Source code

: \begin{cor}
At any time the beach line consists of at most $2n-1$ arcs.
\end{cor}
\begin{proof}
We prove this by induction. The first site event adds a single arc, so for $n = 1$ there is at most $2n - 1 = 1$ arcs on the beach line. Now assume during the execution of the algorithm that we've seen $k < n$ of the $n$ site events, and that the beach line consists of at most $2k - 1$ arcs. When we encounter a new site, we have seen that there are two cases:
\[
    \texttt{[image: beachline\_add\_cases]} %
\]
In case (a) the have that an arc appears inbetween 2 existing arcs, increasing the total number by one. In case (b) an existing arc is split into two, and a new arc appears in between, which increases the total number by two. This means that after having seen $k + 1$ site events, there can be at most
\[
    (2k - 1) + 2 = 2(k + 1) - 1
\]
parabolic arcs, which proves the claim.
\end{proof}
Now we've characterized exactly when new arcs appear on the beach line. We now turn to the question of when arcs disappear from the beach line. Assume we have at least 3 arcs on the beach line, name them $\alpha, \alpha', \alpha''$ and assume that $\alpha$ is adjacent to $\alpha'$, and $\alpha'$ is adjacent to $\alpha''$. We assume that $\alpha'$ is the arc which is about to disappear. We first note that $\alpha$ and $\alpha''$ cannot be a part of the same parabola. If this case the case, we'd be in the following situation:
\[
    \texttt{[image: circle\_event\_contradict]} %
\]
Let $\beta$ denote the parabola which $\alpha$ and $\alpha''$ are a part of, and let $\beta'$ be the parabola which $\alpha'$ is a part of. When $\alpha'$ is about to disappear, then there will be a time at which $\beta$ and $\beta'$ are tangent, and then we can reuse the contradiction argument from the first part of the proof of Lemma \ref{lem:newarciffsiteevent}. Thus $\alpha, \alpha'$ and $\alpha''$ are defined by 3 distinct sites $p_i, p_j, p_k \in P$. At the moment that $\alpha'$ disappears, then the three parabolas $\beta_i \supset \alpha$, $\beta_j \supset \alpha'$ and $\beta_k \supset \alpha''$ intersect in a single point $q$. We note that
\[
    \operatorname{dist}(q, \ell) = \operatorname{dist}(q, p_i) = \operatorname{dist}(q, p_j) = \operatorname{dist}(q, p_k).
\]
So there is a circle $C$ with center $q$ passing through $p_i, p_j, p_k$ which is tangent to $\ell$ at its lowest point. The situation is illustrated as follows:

- _PROBLEM_
Every record above is to be transcribed exactly.

- _EXERCISE OUTPUT_
Source code

: \begin{cor}
At any time the beach line consists of at most $2n-1$ arcs.
\end{cor}
\begin{proof}
We prove this by induction. The first site event adds a single arc, so for $n = 1$ there is at most $2n - 1 = 1$ arcs on the beach line. Now assume during the execution of the algorithm that we've seen $k < n$ of the $n$ site events, and that the beach line consists of at most $2k - 1$ arcs. When we encounter a new site, we have seen that there are two cases:
\[
    \texttt{[image: beachline\_add\_cases]} %
\]
In case (a) the have that an arc appears inbetween 2 existing arcs, increasing the total number by one. In case (b) an existing arc is split into two, and a new arc appears in between, which increases the total number by two. This means that after having seen $k + 1$ site events, there can be at most
\[
    (2k - 1) + 2 = 2(k + 1) - 1
\]
parabolic arcs, which proves the claim.
\end{proof}
Now we've characterized exactly when new arcs appear on the beach line. We now turn to the question of when arcs disappear from the beach line. Assume we have at least 3 arcs on the beach line, name them $\alpha, \alpha', \alpha''$ and assume that $\alpha$ is adjacent to $\alpha'$, and $\alpha'$ is adjacent to $\alpha''$. We assume that $\alpha'$ is the arc which is about to disappear. We first note that $\alpha$ and $\alpha''$ cannot be a part of the same parabola. If this case the case, we'd be in the following situation:
\[
    \texttt{[image: circle\_event\_contradict]} %
\]
Let $\beta$ denote the parabola which $\alpha$ and $\alpha''$ are a part of, and let $\beta'$ be the parabola which $\alpha'$ is a part of. When $\alpha'$ is about to disappear, then there will be a time at which $\beta$ and $\beta'$ are tangent, and then we can reuse the contradiction argument from the first part of the proof of Lemma \ref{lem:newarciffsiteevent}. Thus $\alpha, \alpha'$ and $\alpha''$ are defined by 3 distinct sites $p_i, p_j, p_k \in P$. At the moment that $\alpha'$ disappears, then the three parabolas $\beta_i \supset \alpha$, $\beta_j \supset \alpha'$ and $\beta_k \supset \alpha''$ intersect in a single point $q$. We note that
\[
    \operatorname{dist}(q, \ell) = \operatorname{dist}(q, p_i) = \operatorname{dist}(q, p_j) = \operatorname{dist}(q, p_k).
\]
So there is a circle $C$ with center $q$ passing through $p_i, p_j, p_k$ which is tangent to $\ell$ at its lowest point. The situation is illustrated as follows:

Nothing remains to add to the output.